Dont you think im a bit crazy and somesort of raving mad zealot of the obsessive compulsive and money burns my hands when i have some , im think jeez i need cds...

But that it for now no more suprise next cd i will by will be ordered cd, 4 still in wait one is probably out of print forever, so i wainting for 3 cd.That i did not heard on youtube or whatever,
i trust my taste, what about it, anyone here a bit like me on this...

You experiment whit cds whiteout knowing what your getting into??? kind of...

:tiphat:


----------



## Simon Moon (Oct 10, 2013)

I've always been adventurous when buying music in all the genres I listen to.

Pre-internet days, I used to shop a record store in the LA area that specialized in obscure, import prog rock. There are many times I would make purchases based almost solely on the album cover and instrumentation. I discovered so many world class prog bands that way. Sure, there were a few duds, but the successes far outweigh them. 

That same attitude of adventurousness has continued to this day, with classical.

Sure, I will do my Youtube research, but once I find a composer I like, I will buy multiple recordings by them, despite maybe only hearing clips online.
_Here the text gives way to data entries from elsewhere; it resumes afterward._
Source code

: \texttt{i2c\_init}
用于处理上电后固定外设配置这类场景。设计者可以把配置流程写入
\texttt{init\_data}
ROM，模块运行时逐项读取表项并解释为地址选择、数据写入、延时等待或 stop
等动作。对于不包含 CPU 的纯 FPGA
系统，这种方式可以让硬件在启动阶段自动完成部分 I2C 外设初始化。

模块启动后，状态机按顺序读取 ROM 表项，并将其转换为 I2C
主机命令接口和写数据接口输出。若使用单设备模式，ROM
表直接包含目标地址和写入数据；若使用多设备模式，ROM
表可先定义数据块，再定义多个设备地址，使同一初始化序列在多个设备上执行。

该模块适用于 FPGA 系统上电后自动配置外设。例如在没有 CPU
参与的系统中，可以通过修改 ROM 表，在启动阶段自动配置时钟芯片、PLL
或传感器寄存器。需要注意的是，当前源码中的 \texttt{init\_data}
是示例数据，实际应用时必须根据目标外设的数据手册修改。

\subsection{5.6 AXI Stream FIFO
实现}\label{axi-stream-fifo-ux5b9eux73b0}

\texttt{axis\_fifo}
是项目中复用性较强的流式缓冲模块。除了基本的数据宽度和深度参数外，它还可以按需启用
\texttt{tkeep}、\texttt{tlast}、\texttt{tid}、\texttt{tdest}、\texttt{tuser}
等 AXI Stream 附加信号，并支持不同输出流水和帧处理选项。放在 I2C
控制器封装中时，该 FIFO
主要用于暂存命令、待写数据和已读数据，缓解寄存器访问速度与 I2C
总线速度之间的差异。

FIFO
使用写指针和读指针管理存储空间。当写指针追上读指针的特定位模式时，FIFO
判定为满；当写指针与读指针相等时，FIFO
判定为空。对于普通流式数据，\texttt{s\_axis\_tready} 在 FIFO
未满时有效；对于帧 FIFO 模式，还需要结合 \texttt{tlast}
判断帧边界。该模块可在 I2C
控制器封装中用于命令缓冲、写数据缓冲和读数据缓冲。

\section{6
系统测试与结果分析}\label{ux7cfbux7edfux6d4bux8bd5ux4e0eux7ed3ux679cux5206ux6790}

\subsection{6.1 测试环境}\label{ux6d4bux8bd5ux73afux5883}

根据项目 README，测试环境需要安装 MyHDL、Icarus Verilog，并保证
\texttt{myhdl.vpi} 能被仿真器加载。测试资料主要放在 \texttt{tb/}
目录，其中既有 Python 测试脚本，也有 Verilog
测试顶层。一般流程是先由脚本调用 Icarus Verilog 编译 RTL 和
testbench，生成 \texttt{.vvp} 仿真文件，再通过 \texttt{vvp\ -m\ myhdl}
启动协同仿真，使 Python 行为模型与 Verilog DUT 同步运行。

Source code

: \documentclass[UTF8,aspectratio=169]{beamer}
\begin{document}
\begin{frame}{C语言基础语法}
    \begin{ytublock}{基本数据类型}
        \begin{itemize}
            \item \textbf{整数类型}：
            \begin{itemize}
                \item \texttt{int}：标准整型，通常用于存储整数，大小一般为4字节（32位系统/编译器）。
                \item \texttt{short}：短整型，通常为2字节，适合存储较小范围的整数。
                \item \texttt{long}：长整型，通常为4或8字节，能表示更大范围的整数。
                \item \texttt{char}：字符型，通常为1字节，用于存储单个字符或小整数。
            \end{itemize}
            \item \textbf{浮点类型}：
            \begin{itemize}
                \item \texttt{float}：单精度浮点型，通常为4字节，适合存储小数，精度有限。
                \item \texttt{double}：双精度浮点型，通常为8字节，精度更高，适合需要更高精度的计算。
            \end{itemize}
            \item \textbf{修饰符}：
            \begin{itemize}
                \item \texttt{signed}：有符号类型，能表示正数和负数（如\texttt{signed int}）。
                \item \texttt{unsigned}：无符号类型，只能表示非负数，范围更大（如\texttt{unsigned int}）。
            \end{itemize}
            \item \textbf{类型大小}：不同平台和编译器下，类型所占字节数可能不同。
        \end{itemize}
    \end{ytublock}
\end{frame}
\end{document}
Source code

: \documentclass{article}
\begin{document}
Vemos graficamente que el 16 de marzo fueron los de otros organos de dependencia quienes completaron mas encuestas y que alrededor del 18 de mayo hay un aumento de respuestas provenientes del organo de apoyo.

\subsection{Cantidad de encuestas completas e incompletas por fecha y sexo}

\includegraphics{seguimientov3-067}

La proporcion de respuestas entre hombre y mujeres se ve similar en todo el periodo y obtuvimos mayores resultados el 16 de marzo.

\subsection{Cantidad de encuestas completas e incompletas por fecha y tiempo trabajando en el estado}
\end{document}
Not to mention, that I tend to buy almost all of my physical copies of CD's and vinyl from 'brick and mortar' stores, so I will often buy something unheard.


----------



## Manxfeeder (Oct 19, 2010)

For Indiana Jones hunting, Nashville has two very good used CD stores and some Goodwill stores with an occasional surprise. The ridiculous prices have made me take home some great discoveries and a few that I regretted, but at least I can reuse the CD cases.


----------



## Tchaikov6 (Mar 30, 2016)

I usually play it safe with my buying (I have the Beethoven nine symphonies, fifth piano concerto, rach 2, handel messiah, and several other rather well-known pieces) I am getting more and more into lesser-known pieces like the lutoslawski mala suite and malcolm arnold's english dances. I find that the more I listen to them, the more I enjoy them and can understand them.


----------



## PresenTense (May 7, 2016)

Yes, I am. That way I discover interesting stuff.


----------



## Biwa (Aug 3, 2015)

Adventurous? Most definitely!


----------



## starthrower (Dec 11, 2010)

Simon Moon said:


> Not to mention, that I tend to buy almost all of my physical copies of CD's and vinyl from 'brick and mortar' stores, so I will often buy something unheard.
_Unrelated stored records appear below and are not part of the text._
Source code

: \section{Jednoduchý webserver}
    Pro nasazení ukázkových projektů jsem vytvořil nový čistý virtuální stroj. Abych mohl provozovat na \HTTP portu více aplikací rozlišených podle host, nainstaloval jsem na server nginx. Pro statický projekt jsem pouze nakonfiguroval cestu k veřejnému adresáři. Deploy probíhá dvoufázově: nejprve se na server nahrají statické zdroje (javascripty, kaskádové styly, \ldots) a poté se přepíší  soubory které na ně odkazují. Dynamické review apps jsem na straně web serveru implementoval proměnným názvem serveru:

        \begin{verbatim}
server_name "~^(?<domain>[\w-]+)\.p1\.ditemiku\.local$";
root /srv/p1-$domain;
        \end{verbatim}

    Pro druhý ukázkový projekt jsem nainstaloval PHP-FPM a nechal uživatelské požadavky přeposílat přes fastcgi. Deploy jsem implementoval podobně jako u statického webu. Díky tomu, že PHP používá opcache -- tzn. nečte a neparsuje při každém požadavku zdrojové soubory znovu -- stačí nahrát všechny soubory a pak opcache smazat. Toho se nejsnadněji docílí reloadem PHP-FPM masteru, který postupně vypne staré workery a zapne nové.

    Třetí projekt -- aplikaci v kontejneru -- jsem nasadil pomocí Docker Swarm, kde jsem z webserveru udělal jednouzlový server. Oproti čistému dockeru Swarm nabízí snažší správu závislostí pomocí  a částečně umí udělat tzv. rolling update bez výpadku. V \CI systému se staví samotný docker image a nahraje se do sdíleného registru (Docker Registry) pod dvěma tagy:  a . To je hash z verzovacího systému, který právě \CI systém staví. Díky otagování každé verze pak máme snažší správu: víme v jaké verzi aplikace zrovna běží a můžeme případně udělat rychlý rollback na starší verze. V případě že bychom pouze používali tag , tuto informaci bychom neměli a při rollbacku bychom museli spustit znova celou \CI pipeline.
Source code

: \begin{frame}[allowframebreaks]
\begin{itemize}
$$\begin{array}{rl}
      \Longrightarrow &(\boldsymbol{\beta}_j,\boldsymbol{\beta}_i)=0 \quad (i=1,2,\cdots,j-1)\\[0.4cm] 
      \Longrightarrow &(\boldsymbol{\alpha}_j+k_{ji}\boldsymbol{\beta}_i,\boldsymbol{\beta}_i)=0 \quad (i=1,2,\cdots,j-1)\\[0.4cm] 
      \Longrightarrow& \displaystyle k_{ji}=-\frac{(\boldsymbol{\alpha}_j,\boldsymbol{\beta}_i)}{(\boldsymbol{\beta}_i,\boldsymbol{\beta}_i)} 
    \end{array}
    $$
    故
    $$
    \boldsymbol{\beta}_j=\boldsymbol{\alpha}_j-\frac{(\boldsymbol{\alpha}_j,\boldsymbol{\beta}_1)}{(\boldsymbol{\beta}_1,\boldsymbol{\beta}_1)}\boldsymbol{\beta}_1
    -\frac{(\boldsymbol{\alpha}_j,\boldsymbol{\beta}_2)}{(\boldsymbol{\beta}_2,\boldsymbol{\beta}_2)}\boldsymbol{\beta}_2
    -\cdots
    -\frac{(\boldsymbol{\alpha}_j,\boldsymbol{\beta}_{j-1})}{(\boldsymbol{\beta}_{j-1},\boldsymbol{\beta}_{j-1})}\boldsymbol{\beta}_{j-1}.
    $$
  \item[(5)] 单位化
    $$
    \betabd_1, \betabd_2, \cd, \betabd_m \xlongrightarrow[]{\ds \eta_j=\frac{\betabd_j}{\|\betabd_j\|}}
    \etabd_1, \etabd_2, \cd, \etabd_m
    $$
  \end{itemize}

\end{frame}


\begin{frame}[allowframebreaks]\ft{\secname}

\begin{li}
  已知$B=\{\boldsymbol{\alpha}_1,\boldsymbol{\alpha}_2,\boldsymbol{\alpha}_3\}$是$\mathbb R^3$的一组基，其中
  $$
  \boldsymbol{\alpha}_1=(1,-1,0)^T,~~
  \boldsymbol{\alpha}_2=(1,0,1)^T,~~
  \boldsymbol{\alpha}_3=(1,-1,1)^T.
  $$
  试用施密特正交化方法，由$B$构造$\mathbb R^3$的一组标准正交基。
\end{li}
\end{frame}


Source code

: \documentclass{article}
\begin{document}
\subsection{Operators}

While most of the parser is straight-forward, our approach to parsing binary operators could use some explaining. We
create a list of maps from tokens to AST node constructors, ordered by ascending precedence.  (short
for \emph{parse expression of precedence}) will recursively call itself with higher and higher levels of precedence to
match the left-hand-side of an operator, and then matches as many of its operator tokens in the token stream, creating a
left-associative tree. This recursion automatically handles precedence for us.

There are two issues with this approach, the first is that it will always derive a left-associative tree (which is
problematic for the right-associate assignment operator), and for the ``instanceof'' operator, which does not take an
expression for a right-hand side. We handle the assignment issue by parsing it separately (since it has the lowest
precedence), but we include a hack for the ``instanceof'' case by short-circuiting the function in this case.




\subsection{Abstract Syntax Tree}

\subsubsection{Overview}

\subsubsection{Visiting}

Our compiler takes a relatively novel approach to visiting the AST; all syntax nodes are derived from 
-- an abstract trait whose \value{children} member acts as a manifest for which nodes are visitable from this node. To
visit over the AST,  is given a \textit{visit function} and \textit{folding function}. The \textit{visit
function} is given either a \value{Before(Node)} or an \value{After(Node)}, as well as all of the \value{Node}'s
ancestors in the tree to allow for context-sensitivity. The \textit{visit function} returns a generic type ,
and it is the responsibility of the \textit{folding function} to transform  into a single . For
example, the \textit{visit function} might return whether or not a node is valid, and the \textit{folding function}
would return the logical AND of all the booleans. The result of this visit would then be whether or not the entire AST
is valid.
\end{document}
Discovered hundreds of great albums that way. I seem to have a hunch that something will be good. I just steer clear of album covers sporting guys with silk shirts and blow dried hair.

A tornado is no match for that mop!


----------



## Azol (Jan 25, 2015)

I used to buy most CDs from "brick and mortar" stores, now it's mostly from Discogs, Amazon etc. or directly from artists' websites to support them.
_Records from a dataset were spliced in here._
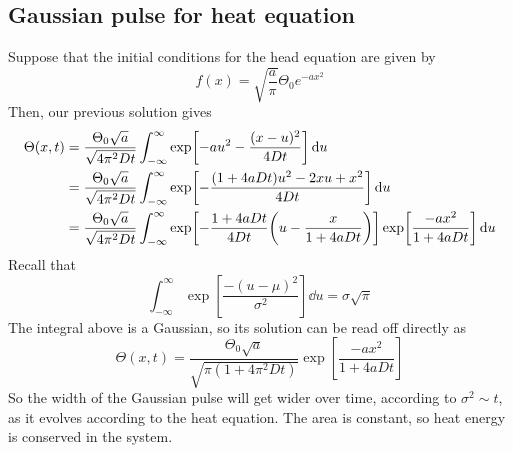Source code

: \documentclass[a4paper]{article}
\begin{document}
\subsection{Gaussian pulse for heat equation}
Suppose that the initial conditions for the head equation are given by
\[
	f(x) = \sqrt{\frac{a}{\pi}} \Theta_0 e^{-ax^2}
\]
Then, our previous solution gives
\begin{align*}
	\Theta(x,t) & = \frac{\Theta_0 \sqrt{a}}{\sqrt{4 \pi^2 D t}} \int_{-\infty}^\infty \exp[-au^2 - \frac{(x-u)^2}{4 D t}] \dd{u}                                                      \\
	            & = \frac{\Theta_0 \sqrt{a}}{\sqrt{4 \pi^2 D t}} \int_{-\infty}^\infty \exp[-\frac{(1 + 4 a D t)u^2 - 2xu + x^2}{4 D t}] \dd{u}                                        \\
	            & = \frac{\Theta_0 \sqrt{a}}{\sqrt{4 \pi^2 D t}} \int_{-\infty}^\infty \exp[-\frac{1 + 4 a D t}{4 D t} \qty(u - \frac{x}{1+4aDt}) ] \exp[ \frac{-ax^2}{1+4aDt}] \dd{u}
\end{align*}
Recall that
\[
	\int_{-\infty}^\infty \exp[\frac{-(u - \mu)^2}{\sigma^2}] \dd{u} = \sigma \sqrt{\pi}
\]
The integral above is a Gaussian, so its solution can be read off directly as
\[
	\Theta(x,t) = \frac{\Theta_0 \sqrt{a}}{\sqrt{\pi (1 + 4 \pi^2 D t)}} \exp[\frac{-ax^2}{1+4aDt}]
\]
So the width of the Gaussian pulse will get wider over time, according to \( \sigma^2 \sim t \), as it evolves according to the heat equation.
The area is constant, so heat energy is conserved in the system.
\end{document}
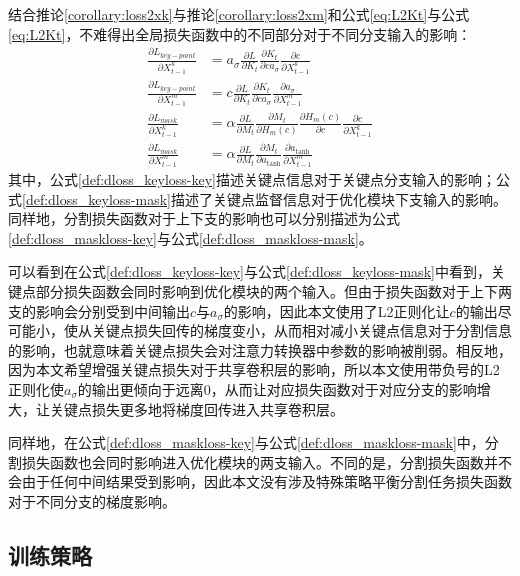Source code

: 结合推论\ref{corollary:loss2xk}与推论\ref{corollary:loss2xm}和公式\eqref{eq:L2Kt}与公式\eqref{eq:L2Kt}，不难得出全局损失函数中的不同部分对于不同分支输入的影响：
\begin{align}
\frac{\partial L_{key-point}}{\partial X^k_{t-1}} &= a_{\sigma}\frac{\partial L}{\partial K_t}\frac{\partial K_t}{\partial ca_{\sigma}}\frac{\partial c}{\partial X_{t-1}^k}\label{def:dloss_keyloss-key}\\
\frac{\partial L_{key-point}}{\partial X^m_{t-1}} &= c\frac{\partial L}{\partial K_t}\frac{\partial K_t}{\partial ca_{\sigma}}\frac{\partial a_{\sigma}}{\partial X^m_{t-1}}\label{def:dloss_keyloss-mask}\\
\frac{\partial L_{mask}}{\partial X^k_{t-1}} &= \alpha\frac{\partial L}{\partial M_t}\frac{\partial M_t}{\partial H_m(c)}\frac{\partial H_m(c)}{\partial c}\frac{\partial c}{\partial X_{t-1}^k}\label{def:dloss_maskloss-key}\\
\frac{\partial L_{mask}}{\partial X^m_{t-1}} &= \alpha\frac{\partial L}{\partial M_t}\frac{\partial M_t}{\partial a_{\tanh}}\frac{\partial a_{\tanh}}{\partial X^m_{t-1}}\label{def:dloss_maskloss-mask}
\end{align}
其中，公式\eqref{def:dloss_keyloss-key}描述关键点信息对于关键点分支输入的影响；公式\eqref{def:dloss_keyloss-mask}描述了关键点监督信息对于优化模块下支输入的影响。同样地，分割损失函数对于上下支的影响也可以分别描述为公式\eqref{def:dloss_maskloss-key}与公式\eqref{def:dloss_maskloss-mask}。

可以看到在公式\eqref{def:dloss_keyloss-key}与公式\eqref{def:dloss_keyloss-mask}中看到，关键点部分损失函数会同时影响到优化模块的两个输入。但由于损失函数对于上下两支的影响会分别受到中间输出$c$与$a_{\sigma}$的影响，因此本文使用了L2正则化让$c$的输出尽可能小，使从关键点损失回传的梯度变小，从而相对减小关键点信息对于分割信息的影响，也就意味着关键点损失会对注意力转换器中参数的影响被削弱。相反地，因为本文希望增强关键点损失对于共享卷积层的影响，所以本文使用带负号的L2正则化使$a_{\sigma}$的输出更倾向于远离0，从而让对应损失函数对于对应分支的影响增大，让关键点损失更多地将梯度回传进入共享卷积层。

同样地，在公式\eqref{def:dloss_maskloss-key}与公式\eqref{def:dloss_maskloss-mask}中，分割损失函数也会同时影响进入优化模块的两支输入。不同的是，分割损失函数并不会由于任何中间结果受到影响，因此本文没有涉及特殊策略平衡分割任务损失函数对于不同分支的梯度影响。


\subsection{训练策略}
\label{subsec:trainingstrategy}

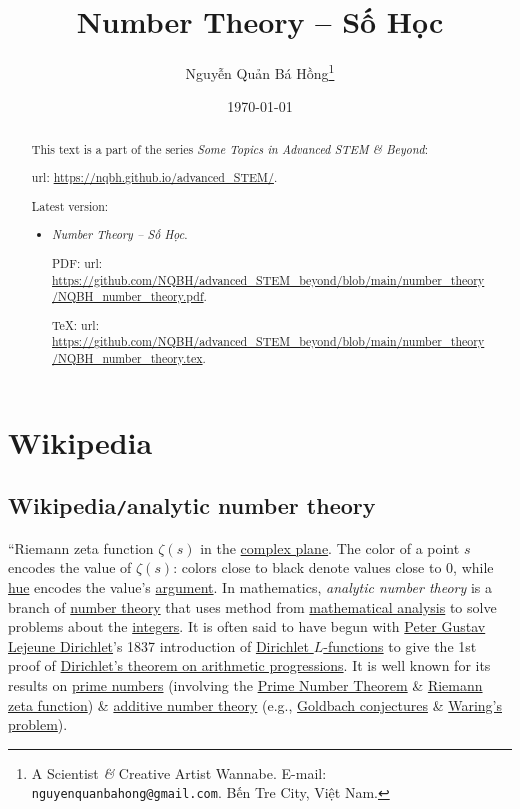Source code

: \documentclass{article}
\title{Number Theory -- Số Học}
\author{Nguyễn Quản Bá Hồng\footnote{A Scientist {\it\&} Creative Artist Wannabe. E-mail: {\tt nguyenquanbahong@gmail.com}. Bến Tre City, Việt Nam.}}
\date{\today}
\begin{document}
\maketitle
\begin{abstract}
	This text is a part of the series {\it Some Topics in Advanced STEM \& Beyond}:
	
	{\sc url}: \url{https://nqbh.github.io/advanced_STEM/}.
	
	Latest version:
	\begin{itemize}
		\item {\it Number Theory -- Số Học}.
		
		PDF: {\sc url}: \url{https://github.com/NQBH/advanced_STEM_beyond/blob/main/number_theory/NQBH_number_theory.pdf}.
		
		\TeX: {\sc url}: \url{https://github.com/NQBH/advanced_STEM_beyond/blob/main/number_theory/NQBH_number_theory.tex}.
	\end{itemize}
\end{abstract}
\tableofcontents


\section{Wikipedia}

\subsection{Wikipedia{\tt/}analytic number theory}
``{\sf Riemann zeta function $\zeta(s)$ in the \href{https://en.wikipedia.org/wiki/Complex_plane}{complex plane}. The color of a point $s$ encodes the value of $\zeta(s)$: colors close to black denote values close to 0, while \href{https://en.wikipedia.org/wiki/Hue}{hue} encodes the value's \href{https://en.wikipedia.org/wiki/Argument_(complex_analysis)}{argument}.} In mathematics, {\it analytic number theory} is a branch of \href{https://en.wikipedia.org/wiki/Number_theory}{number theory} that uses method from \href{https://en.wikipedia.org/wiki/Mathematical_analysis}{mathematical analysis} to solve problems about the \href{https://en.wikipedia.org/wiki/Integer}{integers}. It is often said to have begun with \href{https://en.wikipedia.org/wiki/Peter_Gustav_Lejeune_Dirichlet}{\sc Peter Gustav Lejeune Dirichlet}'s 1837 introduction of \href{https://en.wikipedia.org/wiki/Dirichlet_L-function}{Dirichlet $L$-functions} to give the 1st proof of \href{https://en.wikipedia.org/wiki/Dirichlet%27s_theorem_on_arithmetic_progressions}{Dirichlet's theorem on arithmetic progressions}. It is well known for its results on \href{https://en.wikipedia.org/wiki/Prime_numbers}{prime numbers} (involving the \href{https://en.wikipedia.org/wiki/Prime_Number_Theorem}{Prime Number Theorem} \& \href{https://en.wikipedia.org/wiki/Riemann_zeta_function}{Riemann zeta function}) \& \href{https://en.wikipedia.org/wiki/Additive_number_theory}{additive number theory} (e.g., \href{https://en.wikipedia.org/wiki/Goldbach_conjecture}{Goldbach conjectures} \& \href{https://en.wikipedia.org/wiki/Waring%27s_problem}{Waring's problem}).
\end{document}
Sometimes when I had no obvious choices left, I would just slowly browse through all the CDs on shelves... sometimes I would get a helpful remark from a knowledgeable shop assistant: "Oh, most tracks on this CD are longer than 10 minutes, must be a good one!" (by the way, it was David Parsons "Dorje Ling" - I never regretted purchasing it on the spot).


----------



## hpowders (Dec 23, 2013)

OP: I can be. I bought the Schoenberg Piano and Violin Concertos based on TC recommendations by PetrB and mahlerian, respectively (AND respectfully!!!).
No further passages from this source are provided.